*Work instruction*
Copy each line below holding "zadani".

[Supplied data Boundary: Start]

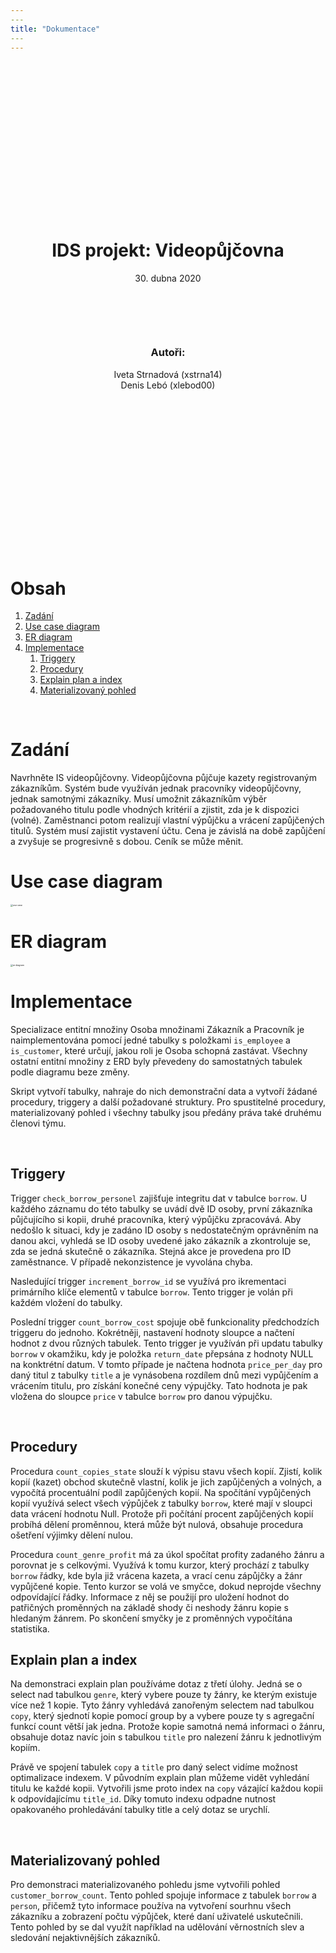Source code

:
 ```yaml
---
​---
title: "Dokumentace"
​---
---
```


<div style="text-align:center; margin-top:300px; margin-bottom:300px">
    <hspace></hspace>
    <h1>
        IDS projekt: Videopůjčovna
    </h1>
        30. dubna 2020
    <p style="margin:100px"></p>
    <h3>
        Autoři:
    </h3>
    Iveta Strnadová (xstrna14)<br>
    Denis Lebó (xlebod00)
</div>

<div style="page-break-after: always; break-after: page;"></div>

# Obsah

1. [Zadání](#zadani)
2. [Use case diagram](#use-case)
3. [ER diagram](#er)
4. [Implementace](#implementace)
   1. [Triggery](#triggery)
   2. [Procedury](#procs)
   3. [Explain plan a index](#exp)
   4. [Materializovaný pohled](#mat)

<br>

# Zadání <a name="zadani"></a>

Navrhněte IS videopůjčovny. Videopůjčovna půjčuje kazety registrovaným zákazníkům. Systém bude využíván jednak pracovníky videopůjčovny, jednak samotnými zákazníky. Musí umožnit zákazníkům výběr požadovaného titulu podle vhodných kritérií a zjistit, zda je k dispozici (volné). Zaměstnanci potom realizují vlastní výpůjčku a vrácení zapůjčených titulů. Systém musí zajistit vystavení účtu. Cena je závislá na době zapůjčení a zvyšuje se progresivně s dobou. Ceník se může měnit.

<div style="page-break-after: always; break-after: page;"></div>

# Use case diagram <a name="use-case"></a>

<img src="C:\Users\ivkas\OneDrive\Dokumenty\GitHub\ids\part_5\IDS_uc.png" alt="use case" style="zoom:25%;" />

# ER diagram <a name="er"></a>

<img src="C:\Users\ivkas\OneDrive\Dokumenty\GitHub\ids\part_5\IDS_er.png" alt="er diagram" style="zoom:25%;" />

<div style="page-break-after: always; break-after: page;"></div>

# Implementace <a name="implementace"></a>

Specializace entitní množiny Osoba množinami Zákazník a Pracovník je naimplementována pomocí jedné tabulky s položkami `is_employee` a `is_customer`, které určují, jakou roli je Osoba schopná zastávat. Všechny ostatní entitní množiny z ERD byly převedeny do samostatných tabulek podle diagramu beze změny.

Skript vytvoří tabulky, nahraje do nich demonstrační data a vytvoří žádané procedury, triggery a další požadované struktury. Pro spustitelné procedury, materializovaný pohled i všechny tabulky jsou předány práva také druhému členovi týmu.

<br>

## Triggery <a name="triggery"></a>

Trigger `check_borrow_personel` zajišťuje integritu dat v tabulce `borrow`. U každého záznamu do této tabulky se uvádí dvě ID osoby, první zákazníka půjčujícího si kopii, druhé pracovníka, který výpůjčku zpracovává. Aby nedošlo k situaci, kdy je zadáno ID osoby s nedostatečným oprávněním na danou akci, vyhledá se ID osoby uvedené jako zákazník a zkontroluje se, zda se jedná skutečně o zákazníka. Stejná akce je provedena pro ID zaměstnance. V případě nekonzistence je vyvolána chyba.

Nasledující trigger `increment_borrow_id` se využívá pro ikrementaci primárního klíče elementů v tabulce `borrow`. Tento trigger je volán při každém vložení do tabulky. 

Poslední trigger `count_borrow_cost` spojuje obě funkcionality předchodzích triggeru do jednoho. Kokrétněji, nastavení hodnoty sloupce a načtení hodnot z dvou různých tabulek. Tento trigger je využíván při updatu tabulky `borrow` v okamžiku, kdy je položka `return_date` přepsána z hodnoty NULL na konktrétní datum. V tomto případe je načtena hodnota `price_per_day` pro daný titul z tabulky `title` a je vynásobena rozdílem dnů mezi vypůjčením a vrácením titulu, pro získání konečné ceny výpujčky. Tato hodnota je pak vložena do sloupce `price` v tabulce `borrow` pro danou výpujčku.  

<br>

## Procedury <a name="procs"></a>

Procedura `count_copies_state` slouží k výpisu stavu všech kopií. Zjistí, kolik kopií (kazet) obchod skutečně vlastní, kolik je jich zapůjčených a volných, a vypočítá procentuální podíl zapůjčených kopií. Na spočítání vypůjčených kopií využívá select všech výpůjček z tabulky `borrow`, které mají v sloupci data vrácení hodnotu Null. Protože při počítání procent zapůjčených kopií probíhá dělení proměnnou, která může být nulová, obsahuje procedura ošetření výjimky dělení nulou.

Procedura `count_genre_profit` má za úkol spočítat profity zadaného žánru a porovnat je s celkovými. Využívá k tomu kurzor, který prochází z tabulky `borrow` řádky, kde byla již vrácena kazeta, a vrací cenu zápůjčky a žánr vypůjčené kopie. Tento kurzor se volá ve smyčce, dokud neprojde všechny odpovídající řádky. Informace z něj se použijí pro uložení hodnot do patřičných proměnných na základě shody či neshody žánru kopie s hledaným žánrem. Po skončení smyčky je z proměnných vypočítána statistika.

<div style="page-break-after: always; break-after: page;"></div>

## Explain plan a index <a name="exp"></a>

Na demonstraci explain plan používáme dotaz z třetí úlohy. Jedná se o select nad tabulkou `genre`, který vybere pouze ty žánry, ke kterým existuje více než 1 kopie. Tyto žánry vyhledává zanořeným selectem nad tabulkou `copy`, který sjednotí kopie pomocí group by a vybere pouze ty s agregační funkcí count větší jak jedna. Protože kopie samotná nemá informaci o žánru, obsahuje dotaz navíc join s tabulkou `title` pro nalezení žánru k jednotlivým kopiím.

Právě ve spojení tabulek `copy` a `title` pro daný select vidíme možnost optimalizace indexem. V původním explain plan můžeme vidět vyhledání titulu ke každé kopii. Vytvořili jsme proto index na `copy` vázající každou kopii k odpovídajícímu `title_id`. Díky tomuto indexu odpadne nutnost opakovaného prohledávání tabulky title a celý dotaz se urychlí.

<br>

## Materializovaný pohled <a name="mat"></a>

Pro demonstraci materializovaného pohledu jsme vytvořili pohled `customer_borrow_count`. Tento pohled spojuje informace z tabulek `borrow` a `person`, přičemž tyto informace používa na vytvoření sourhnu všech zákazníku a zobrazení počtu výpůjček, které daní uživatelé uskutečnili. Tento pohled by se dal využít například na udělování věrnostních slev a sledování nejaktivnějších zákazníků.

[Supplied data Boundary: End]

*Finished task*
1. [Zadání](#zadani)
# Zadání <a name="zadani"></a>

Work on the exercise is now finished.